“Stand up for freedom”


An extraordinary video contribution to the debate over marriage in Minnesota. The speaker is Republican state representative John Kriesel, who (as David Link recounted last year) took a prominent role in the Minnesota legislature’s debate last year on the marriage issue. Kriesel’s website begins with the following first line, from a Minneapolis Star-Tribune profile:

John Kriesel may be the only representative in the Minnesota Legislature who believes two men should be able to marry each other AND shoot someone who trespasses on their property.

Speaking of marriage and the military, Freedom to Marry and Servicemembers Legal Defense Network have collaborated on a highly effective video that concludes with the haunting question, “What if you lost the person you love… and you were the last to know?”

2 Comments for ““Stand up for freedom””

  1. posted by Tom Scharbach on

    … believes two men should be able to marry each other AND shoot someone who trespasses on their property …

    While I applaud John Kriesel on his support of marriage equality, and strongly believe, of course, the two men who marry each other should have the right to treat their property as a free-fire zone, I’m not sure that I see the logical connection between the two …

    But like most Wisconsinites, I think that Minnesotans are plain weird in lots of ways, so I don’t suppose it makes any difference.

    Speaking of marriage and the military, Freedom to Marry and Servicemembers Legal Defense Network have collaborated on a highly effective video that concludes with the haunting question, “What if you lost the person you love… and you were the last to know?”

    Which explains why House Republicans added a measure prohibiting marriage on military bases to the Defense Appropriations Bill. It all makes perfect sense if you live in an altered reality.

  2. posted by TomJeffersonIII on

    I would welcome a 2nd Amendment that protected individual and state rights. No problem with that at all.

    I grew up hunting and fishing and if a serious group existed for progressive, pro-2nd amendment types, I might join it.

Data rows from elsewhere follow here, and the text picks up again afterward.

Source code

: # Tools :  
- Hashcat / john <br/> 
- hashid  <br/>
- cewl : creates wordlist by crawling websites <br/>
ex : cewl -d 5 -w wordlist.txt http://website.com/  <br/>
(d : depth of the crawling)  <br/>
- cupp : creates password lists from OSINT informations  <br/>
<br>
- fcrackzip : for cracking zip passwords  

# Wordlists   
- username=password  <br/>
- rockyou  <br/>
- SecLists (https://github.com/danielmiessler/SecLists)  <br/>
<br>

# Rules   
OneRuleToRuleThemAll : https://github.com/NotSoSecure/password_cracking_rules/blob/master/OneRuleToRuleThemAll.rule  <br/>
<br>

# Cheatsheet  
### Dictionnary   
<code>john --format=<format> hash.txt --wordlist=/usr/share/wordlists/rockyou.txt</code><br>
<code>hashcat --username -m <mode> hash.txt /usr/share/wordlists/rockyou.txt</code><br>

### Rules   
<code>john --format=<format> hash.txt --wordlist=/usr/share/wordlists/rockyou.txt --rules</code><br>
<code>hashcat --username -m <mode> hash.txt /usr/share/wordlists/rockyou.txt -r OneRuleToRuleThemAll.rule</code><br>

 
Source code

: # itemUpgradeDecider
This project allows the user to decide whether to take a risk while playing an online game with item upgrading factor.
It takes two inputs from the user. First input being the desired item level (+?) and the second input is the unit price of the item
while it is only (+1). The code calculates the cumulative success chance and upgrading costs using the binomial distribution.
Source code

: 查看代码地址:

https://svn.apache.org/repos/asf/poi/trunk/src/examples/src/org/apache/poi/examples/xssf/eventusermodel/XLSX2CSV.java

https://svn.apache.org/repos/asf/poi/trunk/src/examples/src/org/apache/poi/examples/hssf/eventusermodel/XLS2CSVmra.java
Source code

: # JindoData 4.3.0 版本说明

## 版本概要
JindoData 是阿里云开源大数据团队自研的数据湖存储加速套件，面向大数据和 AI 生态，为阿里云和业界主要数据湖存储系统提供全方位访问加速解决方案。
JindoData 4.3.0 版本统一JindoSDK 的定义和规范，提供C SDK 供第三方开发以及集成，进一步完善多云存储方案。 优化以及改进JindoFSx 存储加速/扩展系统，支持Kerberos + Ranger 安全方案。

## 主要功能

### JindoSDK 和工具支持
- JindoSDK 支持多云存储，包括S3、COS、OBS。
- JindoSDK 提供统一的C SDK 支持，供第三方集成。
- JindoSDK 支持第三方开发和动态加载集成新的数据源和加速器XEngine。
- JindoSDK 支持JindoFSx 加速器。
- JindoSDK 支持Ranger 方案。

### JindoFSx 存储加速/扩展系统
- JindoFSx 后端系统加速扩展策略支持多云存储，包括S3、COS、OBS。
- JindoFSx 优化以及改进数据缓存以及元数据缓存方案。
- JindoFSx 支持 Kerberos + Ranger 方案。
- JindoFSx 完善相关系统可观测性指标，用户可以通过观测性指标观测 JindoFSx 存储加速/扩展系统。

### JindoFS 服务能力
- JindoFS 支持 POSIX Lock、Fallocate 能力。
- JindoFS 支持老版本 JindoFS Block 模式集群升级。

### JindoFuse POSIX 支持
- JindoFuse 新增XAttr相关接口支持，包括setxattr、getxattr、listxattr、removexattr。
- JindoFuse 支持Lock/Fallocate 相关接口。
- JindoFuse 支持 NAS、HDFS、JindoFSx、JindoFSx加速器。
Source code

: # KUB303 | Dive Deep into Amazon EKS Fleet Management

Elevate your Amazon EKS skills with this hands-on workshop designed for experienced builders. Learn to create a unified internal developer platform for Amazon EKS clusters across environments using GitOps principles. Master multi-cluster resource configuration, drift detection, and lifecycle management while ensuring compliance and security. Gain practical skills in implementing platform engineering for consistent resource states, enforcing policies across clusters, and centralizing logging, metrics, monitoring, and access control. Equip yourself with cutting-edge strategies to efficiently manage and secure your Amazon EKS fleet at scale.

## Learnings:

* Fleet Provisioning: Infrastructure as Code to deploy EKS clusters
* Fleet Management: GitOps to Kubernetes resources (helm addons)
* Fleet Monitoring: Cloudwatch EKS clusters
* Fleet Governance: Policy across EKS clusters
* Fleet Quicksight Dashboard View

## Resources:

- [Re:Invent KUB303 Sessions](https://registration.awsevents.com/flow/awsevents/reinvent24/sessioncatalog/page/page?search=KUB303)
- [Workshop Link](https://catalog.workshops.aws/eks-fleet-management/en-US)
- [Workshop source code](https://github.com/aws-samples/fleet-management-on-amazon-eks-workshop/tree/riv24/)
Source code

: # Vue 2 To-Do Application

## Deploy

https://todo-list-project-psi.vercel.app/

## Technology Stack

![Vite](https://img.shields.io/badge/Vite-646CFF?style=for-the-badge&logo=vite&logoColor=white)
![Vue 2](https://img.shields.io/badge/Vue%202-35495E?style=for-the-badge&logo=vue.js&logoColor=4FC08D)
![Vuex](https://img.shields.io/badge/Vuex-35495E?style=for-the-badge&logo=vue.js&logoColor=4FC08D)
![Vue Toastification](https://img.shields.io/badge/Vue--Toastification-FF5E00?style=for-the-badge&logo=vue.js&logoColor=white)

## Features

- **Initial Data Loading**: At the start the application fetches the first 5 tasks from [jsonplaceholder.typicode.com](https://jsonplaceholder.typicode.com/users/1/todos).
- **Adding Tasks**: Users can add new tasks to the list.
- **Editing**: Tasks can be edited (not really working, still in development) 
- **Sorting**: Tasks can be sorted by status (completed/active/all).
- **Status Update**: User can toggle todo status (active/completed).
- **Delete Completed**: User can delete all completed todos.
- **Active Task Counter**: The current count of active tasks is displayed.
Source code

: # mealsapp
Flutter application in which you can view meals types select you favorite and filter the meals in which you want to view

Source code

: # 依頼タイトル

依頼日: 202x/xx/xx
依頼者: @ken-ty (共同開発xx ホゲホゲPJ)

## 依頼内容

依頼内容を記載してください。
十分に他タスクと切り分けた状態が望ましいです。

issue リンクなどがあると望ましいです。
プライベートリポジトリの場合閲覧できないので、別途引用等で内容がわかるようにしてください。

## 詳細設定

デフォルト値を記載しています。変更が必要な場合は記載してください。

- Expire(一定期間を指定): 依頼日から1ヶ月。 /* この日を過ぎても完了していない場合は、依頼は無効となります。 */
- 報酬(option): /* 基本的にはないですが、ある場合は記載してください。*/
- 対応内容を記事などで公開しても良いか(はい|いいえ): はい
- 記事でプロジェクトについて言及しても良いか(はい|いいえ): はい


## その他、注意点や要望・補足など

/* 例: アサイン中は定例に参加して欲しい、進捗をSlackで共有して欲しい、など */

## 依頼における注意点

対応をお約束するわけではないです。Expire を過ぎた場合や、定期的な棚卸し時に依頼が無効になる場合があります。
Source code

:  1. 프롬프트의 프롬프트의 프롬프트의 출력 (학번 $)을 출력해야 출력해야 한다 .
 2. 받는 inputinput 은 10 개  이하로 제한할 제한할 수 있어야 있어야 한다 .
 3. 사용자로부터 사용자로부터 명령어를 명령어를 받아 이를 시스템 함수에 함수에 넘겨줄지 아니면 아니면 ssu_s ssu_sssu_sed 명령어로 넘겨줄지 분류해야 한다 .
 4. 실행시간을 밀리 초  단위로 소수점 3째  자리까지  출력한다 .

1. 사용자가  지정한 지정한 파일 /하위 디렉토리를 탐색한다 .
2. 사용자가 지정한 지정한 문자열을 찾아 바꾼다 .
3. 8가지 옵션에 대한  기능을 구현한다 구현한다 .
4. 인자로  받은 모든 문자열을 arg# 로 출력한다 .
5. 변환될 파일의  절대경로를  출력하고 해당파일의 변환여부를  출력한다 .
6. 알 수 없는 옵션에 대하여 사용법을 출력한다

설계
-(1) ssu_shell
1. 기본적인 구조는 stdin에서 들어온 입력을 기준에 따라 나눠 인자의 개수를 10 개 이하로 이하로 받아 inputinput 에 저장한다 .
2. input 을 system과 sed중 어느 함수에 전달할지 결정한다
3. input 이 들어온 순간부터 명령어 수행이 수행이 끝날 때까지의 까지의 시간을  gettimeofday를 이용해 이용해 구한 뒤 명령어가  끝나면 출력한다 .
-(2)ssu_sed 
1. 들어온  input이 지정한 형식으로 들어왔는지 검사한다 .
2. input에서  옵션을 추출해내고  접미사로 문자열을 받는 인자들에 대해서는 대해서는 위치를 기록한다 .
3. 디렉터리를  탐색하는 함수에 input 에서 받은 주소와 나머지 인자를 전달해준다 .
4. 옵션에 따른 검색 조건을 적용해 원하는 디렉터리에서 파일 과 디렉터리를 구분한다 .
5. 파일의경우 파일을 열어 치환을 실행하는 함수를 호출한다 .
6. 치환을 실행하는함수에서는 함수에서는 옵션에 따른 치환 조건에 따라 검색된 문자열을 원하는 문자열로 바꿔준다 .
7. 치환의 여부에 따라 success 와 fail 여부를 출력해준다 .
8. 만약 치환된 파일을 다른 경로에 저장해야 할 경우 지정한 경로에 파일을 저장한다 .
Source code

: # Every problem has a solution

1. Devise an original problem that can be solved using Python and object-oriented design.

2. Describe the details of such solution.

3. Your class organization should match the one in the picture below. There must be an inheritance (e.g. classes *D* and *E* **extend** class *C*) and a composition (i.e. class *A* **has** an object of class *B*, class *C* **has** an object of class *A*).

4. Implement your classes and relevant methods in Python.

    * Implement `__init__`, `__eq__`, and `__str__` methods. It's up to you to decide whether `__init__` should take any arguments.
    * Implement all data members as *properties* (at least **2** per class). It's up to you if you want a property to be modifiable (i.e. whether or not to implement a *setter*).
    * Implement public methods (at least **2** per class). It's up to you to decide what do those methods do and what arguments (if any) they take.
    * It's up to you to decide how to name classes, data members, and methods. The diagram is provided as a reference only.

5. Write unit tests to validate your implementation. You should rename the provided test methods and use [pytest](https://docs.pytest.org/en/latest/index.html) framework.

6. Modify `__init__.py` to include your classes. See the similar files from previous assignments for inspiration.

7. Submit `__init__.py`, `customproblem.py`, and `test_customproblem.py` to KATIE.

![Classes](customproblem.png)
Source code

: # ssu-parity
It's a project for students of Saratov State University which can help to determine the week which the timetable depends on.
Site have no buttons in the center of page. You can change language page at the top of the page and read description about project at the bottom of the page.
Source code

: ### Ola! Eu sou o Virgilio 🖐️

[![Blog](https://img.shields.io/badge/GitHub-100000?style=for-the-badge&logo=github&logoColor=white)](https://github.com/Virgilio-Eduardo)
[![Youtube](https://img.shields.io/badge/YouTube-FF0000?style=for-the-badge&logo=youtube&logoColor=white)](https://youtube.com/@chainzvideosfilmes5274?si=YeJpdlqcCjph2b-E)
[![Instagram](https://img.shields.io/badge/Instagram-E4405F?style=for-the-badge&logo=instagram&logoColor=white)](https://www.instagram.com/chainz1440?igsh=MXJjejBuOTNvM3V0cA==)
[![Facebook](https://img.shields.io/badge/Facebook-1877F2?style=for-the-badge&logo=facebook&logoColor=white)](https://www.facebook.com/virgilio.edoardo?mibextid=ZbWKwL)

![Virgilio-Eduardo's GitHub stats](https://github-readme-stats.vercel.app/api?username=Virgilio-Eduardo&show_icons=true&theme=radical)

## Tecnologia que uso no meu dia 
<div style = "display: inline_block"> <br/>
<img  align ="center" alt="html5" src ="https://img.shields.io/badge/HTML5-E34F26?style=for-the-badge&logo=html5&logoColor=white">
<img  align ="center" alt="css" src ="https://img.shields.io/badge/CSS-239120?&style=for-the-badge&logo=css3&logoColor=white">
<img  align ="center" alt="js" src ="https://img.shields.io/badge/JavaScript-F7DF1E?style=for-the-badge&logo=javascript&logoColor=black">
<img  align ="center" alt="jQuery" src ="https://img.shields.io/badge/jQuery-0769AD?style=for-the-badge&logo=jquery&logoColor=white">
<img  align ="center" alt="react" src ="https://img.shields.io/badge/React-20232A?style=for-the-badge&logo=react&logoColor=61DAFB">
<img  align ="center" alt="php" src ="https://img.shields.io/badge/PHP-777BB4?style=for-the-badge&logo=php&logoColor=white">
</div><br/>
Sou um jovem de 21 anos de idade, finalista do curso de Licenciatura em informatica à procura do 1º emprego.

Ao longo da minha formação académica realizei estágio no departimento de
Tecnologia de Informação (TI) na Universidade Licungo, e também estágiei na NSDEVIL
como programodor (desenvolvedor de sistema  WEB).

I do not really like the NRA.

    The problem is that you get situations where say, a man with a gun may elect to stalk and shoot a teenager (armed with a candy bar) and then he (the shooter) and his supporters scream bloody murder at the idea that any sort of legal-personal responsibility ought to apply to the shooter.

    Again, their has to be some level of rationality and personal responsibility involved so that if you kill an unarmed kid with a candy bar or some drunk guy walking home, who walked on your lawn, you actually have legal-personal responsibility for what you did.

    So, I am pro-gun rights but also want to see some rationality and responsibility put onto gun owners.